Newborns (<4 weeks) or infants (from 4 weeks to 1 year): initial treatment

Supportive care

  • After ruling out other causes of pseudoparalysis of the upper extremity, the arm is protected by careful handling of the infant.[46][47][48][49][86] The likelihood of potential re-injury during initial inflammatory response to the injury remains unclear.[47]

  • Instruct parents to avoid lifting the child under the arms and to lift him or her by supporting under the head and shoulders with one hand and under the buttocks with the other. When changing clothes, the affected arm should be placed into the sleeve first, followed by the head and the unaffected arm last. This avoids extremes of motion. When removing the clothes, the affected arm should be removed last. Normal bathing and infant care are otherwise instituted for the first 2 weeks.
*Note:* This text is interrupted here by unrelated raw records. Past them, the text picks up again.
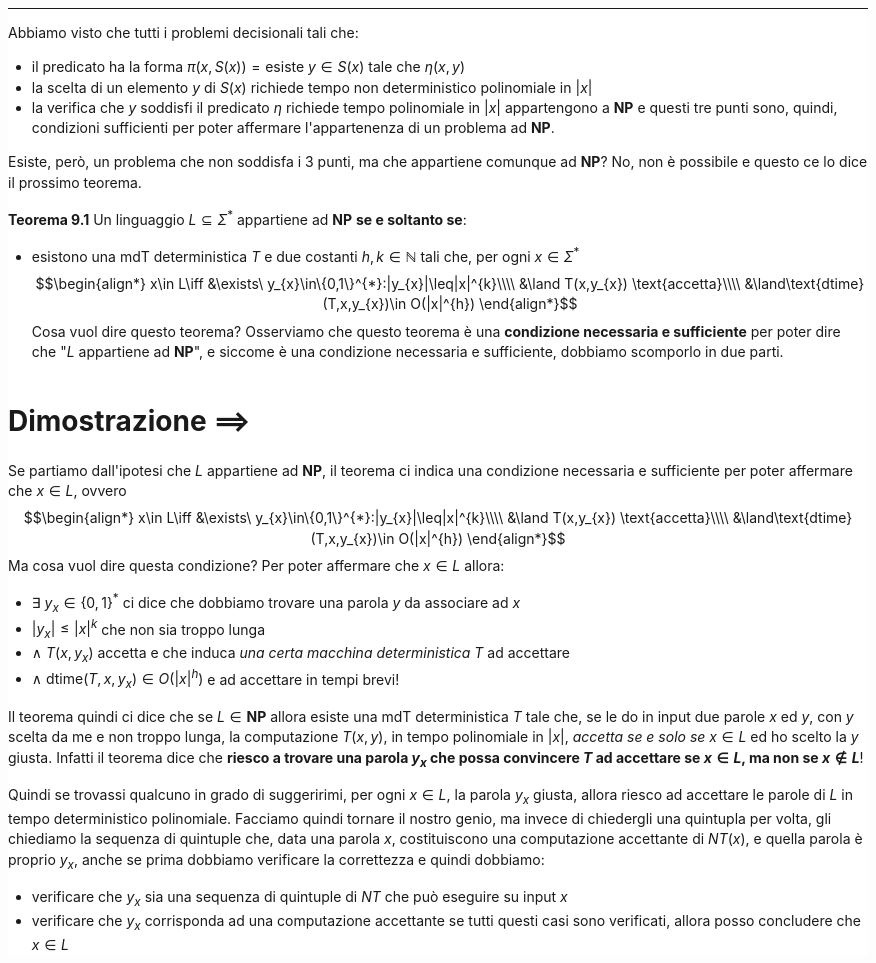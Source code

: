 *********
Abbiamo visto che tutti i problemi decisionali tali che: 
- il predicato ha la forma $\pi(x,S(x))=\text{esiste }y\in S(x)$ tale che $\eta(x,y)$  
- la scelta di un elemento $y$ di $S(x)$ richiede tempo non deterministico polinomiale in $|x|$ 
- la verifica che $y$ soddisfi il predicato $\eta$ richiede tempo polinomiale in $|x|$
appartengono a $\textbf{NP}$ e questi tre punti sono, quindi, condizioni sufficienti per poter affermare l'appartenenza di un problema ad $\textbf{NP}$.

Esiste, però, un problema che non soddisfa i 3 punti, ma che appartiene comunque ad $\textbf{NP}?$ No, non è possibile e questo ce lo dice il prossimo teorema.

**Teorema 9.1** 
Un linguaggio $L\subseteq\Sigma^{*}$ appartiene ad $\textbf{NP}$ **se e soltanto se**:
- esistono una mdT deterministica $T$ e due costanti $h,k\in\mathbb{N}$ tali che, per ogni $x\in\Sigma^{*}$ $$\begin{align*}
x\in L\iff &\exists\ y_{x}\in\{0,1\}^{*}:|y_{x}|\leq|x|^{k}\\\\
&\land T(x,y_{x}) \text{accetta}\\\\
&\land\text{dtime}(T,x,y_{x})\in O(|x|^{h})
\end{align*}$$ 
Cosa vuol dire questo teorema?
Osserviamo che questo teorema è una **condizione necessaria e sufficiente** per poter dire che "$L$ appartiene ad $\textbf{NP}$", e siccome è una condizione necessaria e sufficiente, dobbiamo scomporlo in due parti.

# Dimostrazione $\implies$
Se partiamo dall'ipotesi che $L$ appartiene ad $\textbf{NP}$, il teorema ci indica una condizione necessaria e sufficiente per poter affermare che $x\in L$, ovvero $$\begin{align*}
x\in L\iff &\exists\ y_{x}\in\{0,1\}^{*}:|y_{x}|\leq|x|^{k}\\\\
&\land T(x,y_{x}) \text{accetta}\\\\
&\land\text{dtime}(T,x,y_{x})\in O(|x|^{h})
\end{align*}$$ 
Ma cosa vuol dire questa condizione?
Per poter affermare che $x\in L$ allora: 
- $\exists\ y_{x}\in\{0,1\}^{*}$ ci dice che dobbiamo trovare una parola $y$ da associare ad $x$ 
- $|y_{x}|\leq|x|^{k}$ che non sia troppo lunga
- $\land\ T(x,y_{x})\text{ accetta}$ e che induca *una certa macchina deterministica* $T$ ad accettare
- $\land\text{ dtime}(T,x,y_{x})\in O(|x|^{h})$ e ad accettare in tempi brevi!

Il teorema quindi ci dice che se $L\in \textbf{NP}$ allora esiste una mdT deterministica $T$ tale che, se le do in input due parole $x$ ed $y$, con $y$ scelta da me e non troppo lunga, la computazione $T(x,y)$, in tempo polinomiale in $|x|$, *accetta se e solo se* $x\in L$ ed ho scelto la $y$ giusta. Infatti il teorema dice che **riesco a trovare una parola $y_{x}$ che possa convincere $T$ ad accettare se $x\in L$, ma non se $x\not\in L$**!

Quindi se trovassi qualcuno in grado di suggeririmi, per ogni $x\in L$, la parola $y_{x}$ giusta, allora riesco ad accettare le parole di $L$ in tempo deterministico polinomiale.
Facciamo quindi tornare il nostro genio, ma invece di chiedergli una quintupla per volta, gli chiediamo la sequenza di quintuple che, data una parola $x$, costituiscono una computazione accettante di $NT(x)$, e quella parola è proprio $y_x$, anche se prima dobbiamo verificare la correttezza e quindi dobbiamo: 
- verificare che $y_{x}$ sia una sequenza di quintuple di $NT$ che può eseguire su input $x$
- verificare che $y_{x}$ corrisponda ad una computazione accettante
se tutti questi casi sono verificati, allora posso concludere che $x\in L$ 
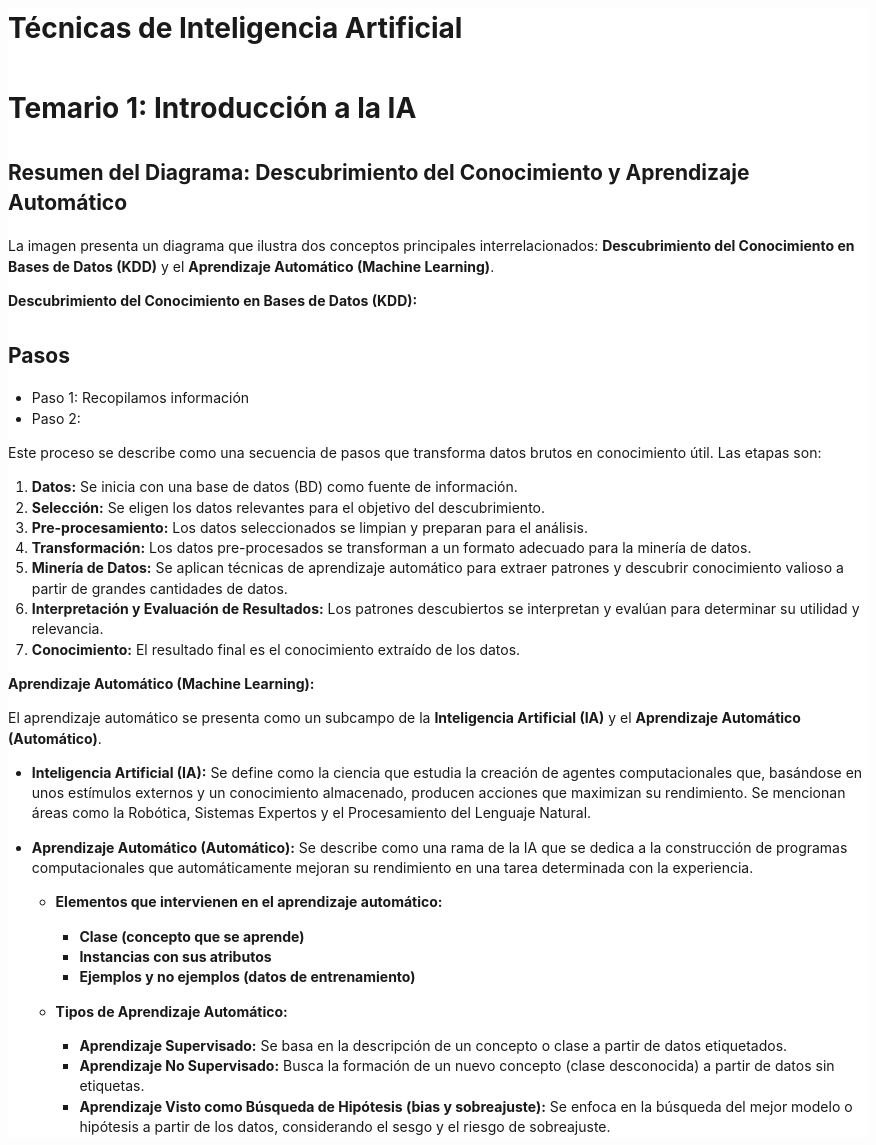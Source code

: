 # Técnicas de Inteligencia Artificial

# Temario 1: Introducción a la IA 

## Resumen del Diagrama: Descubrimiento del Conocimiento y Aprendizaje Automático

La imagen presenta un diagrama que ilustra dos conceptos principales interrelacionados: **Descubrimiento del Conocimiento en Bases de Datos (KDD)** y el **Aprendizaje Automático (Machine Learning)**.

**Descubrimiento del Conocimiento en Bases de Datos (KDD):**

## Pasos 
- Paso 1: Recopilamos información 
- Paso 2: 

Este proceso se describe como una secuencia de pasos que transforma datos brutos en conocimiento útil. Las etapas son:

1.  **Datos:** Se inicia con una base de datos (BD) como fuente de información.
2.  **Selección:** Se eligen los datos relevantes para el objetivo del descubrimiento.
3.  **Pre-procesamiento:** Los datos seleccionados se limpian y preparan para el análisis.
4.  **Transformación:** Los datos pre-procesados se transforman a un formato adecuado para la minería de datos.
5.  **Minería de Datos:** Se aplican técnicas de aprendizaje automático para extraer patrones y descubrir conocimiento valioso a partir de grandes cantidades de datos.
6.  **Interpretación y Evaluación de Resultados:** Los patrones descubiertos se interpretan y evalúan para determinar su utilidad y relevancia.
7.  **Conocimiento:** El resultado final es el conocimiento extraído de los datos.

**Aprendizaje Automático (Machine Learning):**

El aprendizaje automático se presenta como un subcampo de la **Inteligencia Artificial (IA)** y el **Aprendizaje Automático (Automático)**.

* **Inteligencia Artificial (IA):** Se define como la ciencia que estudia la creación de agentes computacionales que, basándose en unos estímulos externos y un conocimiento almacenado, producen acciones que maximizan su rendimiento. Se mencionan áreas como la Robótica, Sistemas Expertos y el Procesamiento del Lenguaje Natural.

* **Aprendizaje Automático (Automático):** Se describe como una rama de la IA que se dedica a la construcción de programas computacionales que automáticamente mejoran su rendimiento en una tarea determinada con la experiencia.

    * **Elementos que intervienen en el aprendizaje automático:**
        * **Clase (concepto que se aprende)**
        * **Instancias con sus atributos**
        * **Ejemplos y no ejemplos (datos de entrenamiento)**

    * **Tipos de Aprendizaje Automático:**
        * **Aprendizaje Supervisado:** Se basa en la descripción de un concepto o clase a partir de datos etiquetados. 
        * **Aprendizaje No Supervisado:** Busca la formación de un nuevo concepto (clase desconocida) a partir de datos sin etiquetas.
        * **Aprendizaje Visto como Búsqueda de Hipótesis (bias y sobreajuste):** Se enfoca en la búsqueda del mejor modelo o hipótesis a partir de los datos, considerando el sesgo y el riesgo de sobreajuste.
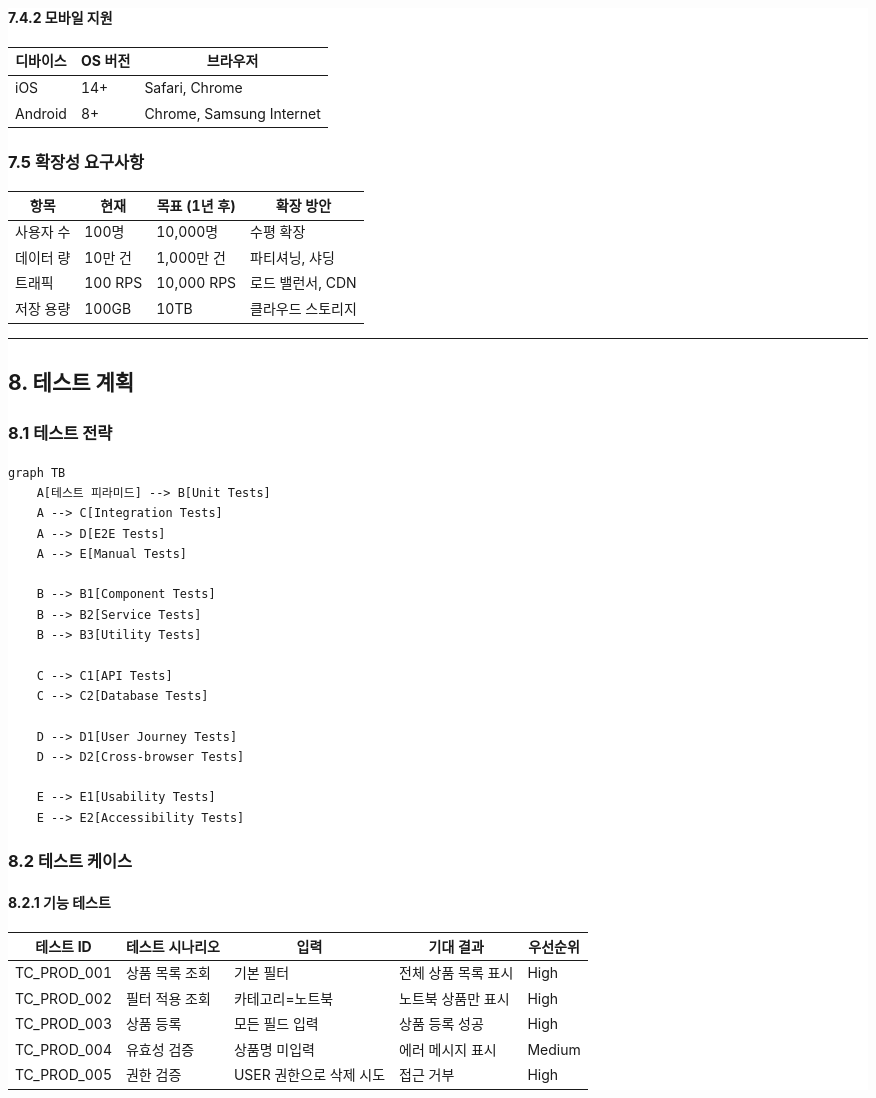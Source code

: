 #### 7.4.2 모바일 지원
| 디바이스 | OS 버전 | 브라우저 |
|----------|---------|---------|
| iOS | 14+ | Safari, Chrome |
| Android | 8+ | Chrome, Samsung Internet |

### 7.5 확장성 요구사항
| 항목 | 현재 | 목표 (1년 후) | 확장 방안 |
|------|-----|-------------|----------|
| 사용자 수 | 100명 | 10,000명 | 수평 확장 |
| 데이터 량 | 10만 건 | 1,000만 건 | 파티셔닝, 샤딩 |
| 트래픽 | 100 RPS | 10,000 RPS | 로드 밸런서, CDN |
| 저장 용량 | 100GB | 10TB | 클라우드 스토리지 |

---

## 8. 테스트 계획

### 8.1 테스트 전략
```mermaid
graph TB
    A[테스트 피라미드] --> B[Unit Tests]
    A --> C[Integration Tests]
    A --> D[E2E Tests]
    A --> E[Manual Tests]
    
    B --> B1[Component Tests]
    B --> B2[Service Tests]
    B --> B3[Utility Tests]
    
    C --> C1[API Tests]
    C --> C2[Database Tests]
    
    D --> D1[User Journey Tests]
    D --> D2[Cross-browser Tests]
    
    E --> E1[Usability Tests]
    E --> E2[Accessibility Tests]
```

### 8.2 테스트 케이스
#### 8.2.1 기능 테스트
| 테스트 ID | 테스트 시나리오 | 입력 | 기대 결과 | 우선순위 |
|----------|----------------|------|----------|---------|
| TC_PROD_001 | 상품 목록 조회 | 기본 필터 | 전체 상품 목록 표시 | High |
| TC_PROD_002 | 필터 적용 조회 | 카테고리=노트북 | 노트북 상품만 표시 | High |
| TC_PROD_003 | 상품 등록 | 모든 필드 입력 | 상품 등록 성공 | High |
| TC_PROD_004 | 유효성 검증 | 상품명 미입력 | 에러 메시지 표시 | Medium |
| TC_PROD_005 | 권한 검증 | USER 권한으로 삭제 시도 | 접근 거부 | High |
  • In the past, safety-pinning the sleeve of the affected arm to the chest area was recommended, but this is no longer considered essential.

Physiotherapy or occupational therapy

  • Home stretches are typically initiated when the infant is 7 to 10 days old, unless there is a concomitant fracture. In that setting, stretches should begin at 3 to 4 weeks of age.[47][87][88][89] Parents are instructed in a home-based range-of-motion exercise programme, guided by weekly or bi-weekly formal therapy sessions.[46][47][48][49][86] Success is impacted by the degree of nerve injury and recovery.

  • Parents should perform gentle passive motion of all of the joints of the upper extremity at home at the nappy change, several times per day. Shoulder external rotation stretches are particularly important.

  • Arrange monthly follow-up in a formal clinic setting to monitor recovery and ensure range of motion is being maintained. Various scales (e.g., the Toronto Test Score, Active Movement Scale) are used to numerically monitor recovery of arm function.[48][53][54][55][90]

  • Most patients have relatively preserved hand and wrist function and develop reasonable elbow function; therefore, treatment is usually directed towards the shoulder.[46][47]​​​[49][86][91]​​​ Special attention is given to maintenance of the motion of shoulder abduction and external rotation to avoid contracture. Stretches to maintain passive supination are also recommended.

  • Splinting of the hand and wrist may be used to prevent contracture in children with hand and wrist involvement.

Specialty care

  • Early referral to a BPBI clinic is imperative for oversight of the infant’s care.[92] This facilitates serial examinations and timely surgical intervention if recovery is inadequate.[93][94]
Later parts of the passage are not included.